'''

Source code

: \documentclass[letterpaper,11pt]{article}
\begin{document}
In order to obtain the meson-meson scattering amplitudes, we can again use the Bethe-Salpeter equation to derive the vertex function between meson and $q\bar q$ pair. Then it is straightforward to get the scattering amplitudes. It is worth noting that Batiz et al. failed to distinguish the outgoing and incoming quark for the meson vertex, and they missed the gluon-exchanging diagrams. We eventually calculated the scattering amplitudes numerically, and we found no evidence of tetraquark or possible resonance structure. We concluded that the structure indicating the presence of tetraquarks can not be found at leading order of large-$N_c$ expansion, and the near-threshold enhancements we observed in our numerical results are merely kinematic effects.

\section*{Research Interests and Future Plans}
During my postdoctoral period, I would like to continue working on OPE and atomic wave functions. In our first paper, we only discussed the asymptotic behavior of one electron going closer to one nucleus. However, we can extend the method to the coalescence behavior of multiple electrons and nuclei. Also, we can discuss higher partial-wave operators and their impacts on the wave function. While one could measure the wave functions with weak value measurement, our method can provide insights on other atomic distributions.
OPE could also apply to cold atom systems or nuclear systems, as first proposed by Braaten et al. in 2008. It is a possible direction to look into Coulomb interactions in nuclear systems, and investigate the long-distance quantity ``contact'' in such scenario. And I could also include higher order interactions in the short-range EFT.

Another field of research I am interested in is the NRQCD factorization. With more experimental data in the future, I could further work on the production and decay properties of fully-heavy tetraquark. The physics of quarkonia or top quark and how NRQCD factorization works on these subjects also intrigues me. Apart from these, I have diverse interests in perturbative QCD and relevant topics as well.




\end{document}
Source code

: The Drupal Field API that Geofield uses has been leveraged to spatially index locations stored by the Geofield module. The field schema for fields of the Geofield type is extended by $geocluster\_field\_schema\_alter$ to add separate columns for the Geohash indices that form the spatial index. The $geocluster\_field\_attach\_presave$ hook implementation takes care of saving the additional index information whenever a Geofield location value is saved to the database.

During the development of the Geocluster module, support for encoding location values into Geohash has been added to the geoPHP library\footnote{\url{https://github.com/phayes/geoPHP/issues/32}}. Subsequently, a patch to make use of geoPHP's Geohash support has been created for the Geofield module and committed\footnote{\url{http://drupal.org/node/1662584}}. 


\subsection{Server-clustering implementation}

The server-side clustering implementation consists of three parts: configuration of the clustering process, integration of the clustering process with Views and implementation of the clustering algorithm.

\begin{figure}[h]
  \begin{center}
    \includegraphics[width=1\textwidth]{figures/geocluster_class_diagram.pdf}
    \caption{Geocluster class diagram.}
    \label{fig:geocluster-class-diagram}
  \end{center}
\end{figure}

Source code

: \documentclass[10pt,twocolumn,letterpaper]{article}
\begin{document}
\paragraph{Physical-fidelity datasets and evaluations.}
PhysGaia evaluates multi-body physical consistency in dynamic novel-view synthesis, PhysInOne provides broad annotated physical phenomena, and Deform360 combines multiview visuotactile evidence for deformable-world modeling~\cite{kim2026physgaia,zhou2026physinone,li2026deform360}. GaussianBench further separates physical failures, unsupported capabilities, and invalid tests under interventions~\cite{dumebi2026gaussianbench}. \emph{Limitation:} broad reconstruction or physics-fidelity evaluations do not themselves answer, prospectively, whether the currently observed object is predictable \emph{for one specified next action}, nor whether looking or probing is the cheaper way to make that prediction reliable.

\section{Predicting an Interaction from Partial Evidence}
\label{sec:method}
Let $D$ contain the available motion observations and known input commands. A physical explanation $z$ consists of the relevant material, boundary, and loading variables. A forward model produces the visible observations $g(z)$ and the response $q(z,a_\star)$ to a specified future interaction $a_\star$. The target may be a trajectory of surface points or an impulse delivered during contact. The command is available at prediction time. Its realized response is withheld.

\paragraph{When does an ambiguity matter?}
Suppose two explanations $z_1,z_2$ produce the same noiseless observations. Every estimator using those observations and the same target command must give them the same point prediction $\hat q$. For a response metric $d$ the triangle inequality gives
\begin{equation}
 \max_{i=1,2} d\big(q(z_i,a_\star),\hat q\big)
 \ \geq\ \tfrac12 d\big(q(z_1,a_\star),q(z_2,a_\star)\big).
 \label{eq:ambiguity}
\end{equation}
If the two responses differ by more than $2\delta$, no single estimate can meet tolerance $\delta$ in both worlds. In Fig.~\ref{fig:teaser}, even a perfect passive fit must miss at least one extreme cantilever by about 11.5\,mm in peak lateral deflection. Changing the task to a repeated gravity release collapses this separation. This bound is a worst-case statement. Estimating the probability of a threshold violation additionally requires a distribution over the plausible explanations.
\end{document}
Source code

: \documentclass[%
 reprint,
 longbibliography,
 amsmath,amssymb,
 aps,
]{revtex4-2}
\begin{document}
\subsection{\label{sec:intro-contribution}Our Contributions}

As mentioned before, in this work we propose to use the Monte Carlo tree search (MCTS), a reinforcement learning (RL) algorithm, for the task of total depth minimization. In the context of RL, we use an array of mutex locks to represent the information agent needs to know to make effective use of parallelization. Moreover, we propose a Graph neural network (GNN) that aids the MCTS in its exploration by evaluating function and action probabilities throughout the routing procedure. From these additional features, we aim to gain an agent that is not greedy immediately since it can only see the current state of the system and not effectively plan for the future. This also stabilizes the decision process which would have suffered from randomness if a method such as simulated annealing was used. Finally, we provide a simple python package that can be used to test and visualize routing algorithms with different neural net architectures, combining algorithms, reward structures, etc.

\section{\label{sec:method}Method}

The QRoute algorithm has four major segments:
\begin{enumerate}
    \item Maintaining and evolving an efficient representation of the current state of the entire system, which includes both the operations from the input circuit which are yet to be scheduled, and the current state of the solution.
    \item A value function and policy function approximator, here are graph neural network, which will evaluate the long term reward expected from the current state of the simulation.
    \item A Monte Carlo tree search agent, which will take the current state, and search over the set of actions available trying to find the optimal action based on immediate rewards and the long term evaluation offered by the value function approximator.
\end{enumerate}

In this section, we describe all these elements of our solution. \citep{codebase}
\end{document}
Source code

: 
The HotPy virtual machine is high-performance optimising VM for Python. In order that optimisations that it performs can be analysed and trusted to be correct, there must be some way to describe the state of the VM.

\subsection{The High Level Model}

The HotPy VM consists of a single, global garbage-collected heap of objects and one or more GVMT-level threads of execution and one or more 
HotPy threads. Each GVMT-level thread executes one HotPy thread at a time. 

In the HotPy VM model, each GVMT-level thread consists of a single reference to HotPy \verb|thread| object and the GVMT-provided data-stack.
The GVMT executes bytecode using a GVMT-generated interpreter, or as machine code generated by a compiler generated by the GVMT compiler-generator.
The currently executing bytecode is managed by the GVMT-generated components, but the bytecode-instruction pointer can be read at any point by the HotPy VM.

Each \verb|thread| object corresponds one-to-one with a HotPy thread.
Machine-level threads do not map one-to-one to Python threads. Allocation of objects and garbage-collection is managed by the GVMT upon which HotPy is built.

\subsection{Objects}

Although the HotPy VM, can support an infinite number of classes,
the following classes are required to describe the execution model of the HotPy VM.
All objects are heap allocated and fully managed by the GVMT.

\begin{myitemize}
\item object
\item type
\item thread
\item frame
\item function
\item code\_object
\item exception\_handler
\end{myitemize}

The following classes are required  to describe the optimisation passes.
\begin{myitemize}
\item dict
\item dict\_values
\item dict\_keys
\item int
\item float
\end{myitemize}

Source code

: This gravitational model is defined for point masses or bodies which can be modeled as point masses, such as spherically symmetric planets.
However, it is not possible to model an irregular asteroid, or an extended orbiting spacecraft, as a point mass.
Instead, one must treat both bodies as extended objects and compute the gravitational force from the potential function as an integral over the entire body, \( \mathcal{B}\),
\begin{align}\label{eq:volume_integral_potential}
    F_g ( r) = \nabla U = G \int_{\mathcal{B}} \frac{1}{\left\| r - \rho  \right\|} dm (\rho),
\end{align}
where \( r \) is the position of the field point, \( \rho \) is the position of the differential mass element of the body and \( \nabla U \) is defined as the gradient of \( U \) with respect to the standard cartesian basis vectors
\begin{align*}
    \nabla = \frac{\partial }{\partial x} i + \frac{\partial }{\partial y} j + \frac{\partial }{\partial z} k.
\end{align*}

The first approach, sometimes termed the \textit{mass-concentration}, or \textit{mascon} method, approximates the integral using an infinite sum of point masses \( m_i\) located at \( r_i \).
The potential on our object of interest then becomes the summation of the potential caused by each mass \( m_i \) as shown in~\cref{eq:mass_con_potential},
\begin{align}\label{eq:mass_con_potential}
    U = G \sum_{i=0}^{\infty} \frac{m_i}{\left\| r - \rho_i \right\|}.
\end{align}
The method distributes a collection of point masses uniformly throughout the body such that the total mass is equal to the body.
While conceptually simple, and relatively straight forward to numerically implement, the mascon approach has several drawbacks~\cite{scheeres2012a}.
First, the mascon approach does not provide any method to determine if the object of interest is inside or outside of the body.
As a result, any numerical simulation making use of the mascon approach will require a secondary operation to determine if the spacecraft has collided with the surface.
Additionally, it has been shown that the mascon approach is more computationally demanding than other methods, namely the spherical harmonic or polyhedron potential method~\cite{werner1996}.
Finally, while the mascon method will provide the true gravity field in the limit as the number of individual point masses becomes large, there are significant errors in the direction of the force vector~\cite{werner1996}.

'''

REQUIRED WORK: Of the entries above, repeat exactly the lines from the line with "The HotPy VM consists" through the line with "HotPy threads. Each", both of them included.

WRITTEN SOLUTION:
The HotPy VM consists of a single, global garbage-collected heap of objects and one or more GVMT-level threads of execution and one or more 
HotPy threads. Each GVMT-level thread executes one HotPy thread at a time. 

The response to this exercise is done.